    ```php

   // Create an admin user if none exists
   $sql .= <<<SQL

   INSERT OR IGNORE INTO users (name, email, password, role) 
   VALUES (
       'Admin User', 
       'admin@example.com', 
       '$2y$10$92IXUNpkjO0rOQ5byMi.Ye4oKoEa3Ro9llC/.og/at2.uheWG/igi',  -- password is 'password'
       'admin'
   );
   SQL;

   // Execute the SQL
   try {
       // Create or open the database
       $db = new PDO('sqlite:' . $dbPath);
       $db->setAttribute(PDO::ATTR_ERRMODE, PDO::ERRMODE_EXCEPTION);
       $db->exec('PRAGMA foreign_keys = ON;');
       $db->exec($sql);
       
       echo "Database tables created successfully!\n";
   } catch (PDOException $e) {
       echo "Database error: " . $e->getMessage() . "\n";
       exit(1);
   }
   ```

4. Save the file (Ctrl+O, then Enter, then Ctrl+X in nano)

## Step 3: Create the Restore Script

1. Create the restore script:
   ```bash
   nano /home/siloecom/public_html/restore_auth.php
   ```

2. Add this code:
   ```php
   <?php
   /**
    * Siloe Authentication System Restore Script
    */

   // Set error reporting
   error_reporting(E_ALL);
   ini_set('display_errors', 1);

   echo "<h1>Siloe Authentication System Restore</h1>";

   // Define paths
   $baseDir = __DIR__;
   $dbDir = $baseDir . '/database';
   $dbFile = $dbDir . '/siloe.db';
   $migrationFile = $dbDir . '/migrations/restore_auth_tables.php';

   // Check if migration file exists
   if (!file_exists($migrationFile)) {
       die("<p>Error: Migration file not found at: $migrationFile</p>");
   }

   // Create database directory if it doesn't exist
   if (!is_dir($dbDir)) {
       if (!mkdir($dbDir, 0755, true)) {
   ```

::::::

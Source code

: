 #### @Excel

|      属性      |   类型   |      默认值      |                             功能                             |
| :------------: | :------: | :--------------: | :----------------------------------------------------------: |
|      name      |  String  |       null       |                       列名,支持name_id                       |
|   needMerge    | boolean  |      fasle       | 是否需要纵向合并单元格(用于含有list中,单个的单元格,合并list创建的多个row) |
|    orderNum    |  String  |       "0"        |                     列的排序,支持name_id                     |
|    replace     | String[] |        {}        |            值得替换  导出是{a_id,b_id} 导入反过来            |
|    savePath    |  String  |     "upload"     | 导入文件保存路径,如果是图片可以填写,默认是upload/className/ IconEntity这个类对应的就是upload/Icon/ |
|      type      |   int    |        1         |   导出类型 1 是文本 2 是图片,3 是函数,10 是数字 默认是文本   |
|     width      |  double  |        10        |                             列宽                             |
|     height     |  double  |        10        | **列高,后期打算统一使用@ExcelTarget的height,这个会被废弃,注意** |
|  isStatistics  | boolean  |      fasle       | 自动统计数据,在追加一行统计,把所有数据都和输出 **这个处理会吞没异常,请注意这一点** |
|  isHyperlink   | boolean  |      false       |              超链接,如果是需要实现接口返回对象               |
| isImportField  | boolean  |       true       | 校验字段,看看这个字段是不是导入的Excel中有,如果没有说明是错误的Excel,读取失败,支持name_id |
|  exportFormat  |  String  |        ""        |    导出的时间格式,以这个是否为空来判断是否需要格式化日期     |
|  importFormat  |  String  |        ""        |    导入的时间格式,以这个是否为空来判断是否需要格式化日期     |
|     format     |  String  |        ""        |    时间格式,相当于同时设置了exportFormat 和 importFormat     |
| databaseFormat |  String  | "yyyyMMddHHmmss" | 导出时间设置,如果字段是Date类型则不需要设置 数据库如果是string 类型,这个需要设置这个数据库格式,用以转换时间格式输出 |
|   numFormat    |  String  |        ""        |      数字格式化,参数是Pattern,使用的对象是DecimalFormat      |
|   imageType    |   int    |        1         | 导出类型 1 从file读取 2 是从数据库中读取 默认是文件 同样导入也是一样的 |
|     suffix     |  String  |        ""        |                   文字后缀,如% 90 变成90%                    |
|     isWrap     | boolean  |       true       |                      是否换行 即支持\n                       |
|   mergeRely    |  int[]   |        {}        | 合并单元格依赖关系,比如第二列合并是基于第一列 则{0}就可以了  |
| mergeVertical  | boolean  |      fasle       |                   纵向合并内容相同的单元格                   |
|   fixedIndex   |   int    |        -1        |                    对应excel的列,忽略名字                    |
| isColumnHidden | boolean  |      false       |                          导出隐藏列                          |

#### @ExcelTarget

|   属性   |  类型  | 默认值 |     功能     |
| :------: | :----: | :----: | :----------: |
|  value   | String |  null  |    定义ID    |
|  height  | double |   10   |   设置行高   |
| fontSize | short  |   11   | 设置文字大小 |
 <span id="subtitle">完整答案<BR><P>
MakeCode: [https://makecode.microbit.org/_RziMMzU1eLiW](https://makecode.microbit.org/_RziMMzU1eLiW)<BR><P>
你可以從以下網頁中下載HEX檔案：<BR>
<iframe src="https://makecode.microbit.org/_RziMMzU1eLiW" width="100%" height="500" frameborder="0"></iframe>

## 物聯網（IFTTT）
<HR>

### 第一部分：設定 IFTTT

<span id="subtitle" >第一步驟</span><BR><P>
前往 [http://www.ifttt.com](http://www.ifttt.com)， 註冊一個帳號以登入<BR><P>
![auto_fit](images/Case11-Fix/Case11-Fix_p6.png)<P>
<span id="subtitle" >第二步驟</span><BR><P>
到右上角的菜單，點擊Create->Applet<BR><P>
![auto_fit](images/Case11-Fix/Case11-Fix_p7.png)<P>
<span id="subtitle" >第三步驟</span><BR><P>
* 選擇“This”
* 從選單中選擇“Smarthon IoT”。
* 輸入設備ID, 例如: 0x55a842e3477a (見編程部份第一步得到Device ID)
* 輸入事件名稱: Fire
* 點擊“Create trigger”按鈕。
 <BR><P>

::::::

For each line in the data above that contains the string "nano", extract the line.

4. Save the file (Ctrl+O, then Enter, then Ctrl+X in nano)
   nano /home/siloecom/public_html/restore_auth.php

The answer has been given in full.